Content starts

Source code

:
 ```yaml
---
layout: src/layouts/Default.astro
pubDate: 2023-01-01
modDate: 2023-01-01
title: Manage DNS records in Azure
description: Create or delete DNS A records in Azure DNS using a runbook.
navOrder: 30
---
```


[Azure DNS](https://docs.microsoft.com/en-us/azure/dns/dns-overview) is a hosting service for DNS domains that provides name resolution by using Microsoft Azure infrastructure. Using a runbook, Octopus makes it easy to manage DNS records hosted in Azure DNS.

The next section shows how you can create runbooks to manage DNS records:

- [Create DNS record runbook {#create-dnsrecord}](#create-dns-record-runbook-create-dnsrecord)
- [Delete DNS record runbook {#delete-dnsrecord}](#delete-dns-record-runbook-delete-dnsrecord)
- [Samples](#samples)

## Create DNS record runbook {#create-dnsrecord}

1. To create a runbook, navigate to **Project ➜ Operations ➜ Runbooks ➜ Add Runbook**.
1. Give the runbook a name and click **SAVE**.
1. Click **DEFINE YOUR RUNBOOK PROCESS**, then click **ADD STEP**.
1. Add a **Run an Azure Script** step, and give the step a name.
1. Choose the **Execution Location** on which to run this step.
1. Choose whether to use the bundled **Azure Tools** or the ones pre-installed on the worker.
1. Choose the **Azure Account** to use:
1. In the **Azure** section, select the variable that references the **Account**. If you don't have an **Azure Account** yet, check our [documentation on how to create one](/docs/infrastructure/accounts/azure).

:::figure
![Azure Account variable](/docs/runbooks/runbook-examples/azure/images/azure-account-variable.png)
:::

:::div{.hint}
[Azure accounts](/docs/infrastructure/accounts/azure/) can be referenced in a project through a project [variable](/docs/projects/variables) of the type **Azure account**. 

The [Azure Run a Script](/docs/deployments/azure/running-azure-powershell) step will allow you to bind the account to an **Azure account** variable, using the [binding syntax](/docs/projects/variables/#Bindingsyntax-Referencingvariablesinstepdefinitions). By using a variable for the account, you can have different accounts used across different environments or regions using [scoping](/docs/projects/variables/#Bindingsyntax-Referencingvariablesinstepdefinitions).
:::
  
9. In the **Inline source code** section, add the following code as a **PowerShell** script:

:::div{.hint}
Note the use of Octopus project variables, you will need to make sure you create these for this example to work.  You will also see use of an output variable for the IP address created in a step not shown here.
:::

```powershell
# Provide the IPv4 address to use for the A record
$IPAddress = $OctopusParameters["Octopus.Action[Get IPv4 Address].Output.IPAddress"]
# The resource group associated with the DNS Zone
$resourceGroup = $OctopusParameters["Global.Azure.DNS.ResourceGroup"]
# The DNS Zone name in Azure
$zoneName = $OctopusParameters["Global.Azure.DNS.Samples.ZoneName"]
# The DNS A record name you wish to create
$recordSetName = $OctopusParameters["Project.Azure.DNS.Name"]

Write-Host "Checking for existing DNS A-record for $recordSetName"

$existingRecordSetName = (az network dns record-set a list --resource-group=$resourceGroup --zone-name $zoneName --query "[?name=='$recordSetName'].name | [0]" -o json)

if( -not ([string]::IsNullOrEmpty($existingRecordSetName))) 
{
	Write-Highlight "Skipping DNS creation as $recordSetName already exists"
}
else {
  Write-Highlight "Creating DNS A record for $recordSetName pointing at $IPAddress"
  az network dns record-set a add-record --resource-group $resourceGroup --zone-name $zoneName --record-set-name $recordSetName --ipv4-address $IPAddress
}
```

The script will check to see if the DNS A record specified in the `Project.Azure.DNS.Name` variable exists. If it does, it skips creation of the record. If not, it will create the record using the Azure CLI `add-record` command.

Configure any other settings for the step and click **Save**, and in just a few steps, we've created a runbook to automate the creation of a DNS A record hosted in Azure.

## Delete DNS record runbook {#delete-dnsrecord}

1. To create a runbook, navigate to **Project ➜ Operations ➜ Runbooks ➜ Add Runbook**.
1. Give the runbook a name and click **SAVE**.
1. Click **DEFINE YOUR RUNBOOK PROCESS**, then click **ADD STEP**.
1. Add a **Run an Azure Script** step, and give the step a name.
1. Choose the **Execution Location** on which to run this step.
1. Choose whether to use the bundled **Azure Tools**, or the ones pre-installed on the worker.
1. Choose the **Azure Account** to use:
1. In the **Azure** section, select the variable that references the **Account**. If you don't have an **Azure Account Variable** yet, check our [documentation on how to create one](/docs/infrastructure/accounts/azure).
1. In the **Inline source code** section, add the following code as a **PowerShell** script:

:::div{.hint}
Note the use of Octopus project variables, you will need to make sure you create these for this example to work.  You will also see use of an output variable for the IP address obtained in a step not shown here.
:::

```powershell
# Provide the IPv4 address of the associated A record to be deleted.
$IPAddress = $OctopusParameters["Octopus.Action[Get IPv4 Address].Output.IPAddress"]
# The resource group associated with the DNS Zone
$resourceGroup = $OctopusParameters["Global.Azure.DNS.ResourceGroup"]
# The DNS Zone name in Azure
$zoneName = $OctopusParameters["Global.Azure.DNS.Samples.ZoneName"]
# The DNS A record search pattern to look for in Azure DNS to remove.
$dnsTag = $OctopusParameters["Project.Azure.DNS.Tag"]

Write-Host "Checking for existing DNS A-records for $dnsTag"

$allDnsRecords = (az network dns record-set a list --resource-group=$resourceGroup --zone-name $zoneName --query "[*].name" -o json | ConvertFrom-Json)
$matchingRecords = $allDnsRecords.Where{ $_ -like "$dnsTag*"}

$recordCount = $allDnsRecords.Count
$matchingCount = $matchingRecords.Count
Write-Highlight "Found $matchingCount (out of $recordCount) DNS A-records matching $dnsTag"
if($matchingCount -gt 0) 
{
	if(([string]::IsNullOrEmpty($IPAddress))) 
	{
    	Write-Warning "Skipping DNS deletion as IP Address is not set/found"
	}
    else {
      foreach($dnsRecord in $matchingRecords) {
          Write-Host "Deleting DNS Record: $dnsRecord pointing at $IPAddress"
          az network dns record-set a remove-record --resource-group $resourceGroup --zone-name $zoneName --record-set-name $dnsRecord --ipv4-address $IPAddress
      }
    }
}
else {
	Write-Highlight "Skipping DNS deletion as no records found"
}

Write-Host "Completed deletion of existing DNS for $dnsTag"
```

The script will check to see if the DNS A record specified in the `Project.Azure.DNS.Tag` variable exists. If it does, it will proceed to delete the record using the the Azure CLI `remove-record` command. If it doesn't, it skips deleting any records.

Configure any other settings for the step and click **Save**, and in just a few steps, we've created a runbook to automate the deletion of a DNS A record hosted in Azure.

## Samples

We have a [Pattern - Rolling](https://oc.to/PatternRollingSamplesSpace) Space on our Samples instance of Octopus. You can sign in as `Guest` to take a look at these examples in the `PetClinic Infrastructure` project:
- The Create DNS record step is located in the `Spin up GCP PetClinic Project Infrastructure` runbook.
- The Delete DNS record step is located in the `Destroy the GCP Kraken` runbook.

Content ends

▶ EXERCISE: Show all lines in the preceding material that have "Inline" in them.

▶ ANSWER TO THIS EXERCISE:
9. In the **Inline source code** section, add the following code as a **PowerShell** script:
1. In the **Inline source code** section, add the following code as a **PowerShell** script:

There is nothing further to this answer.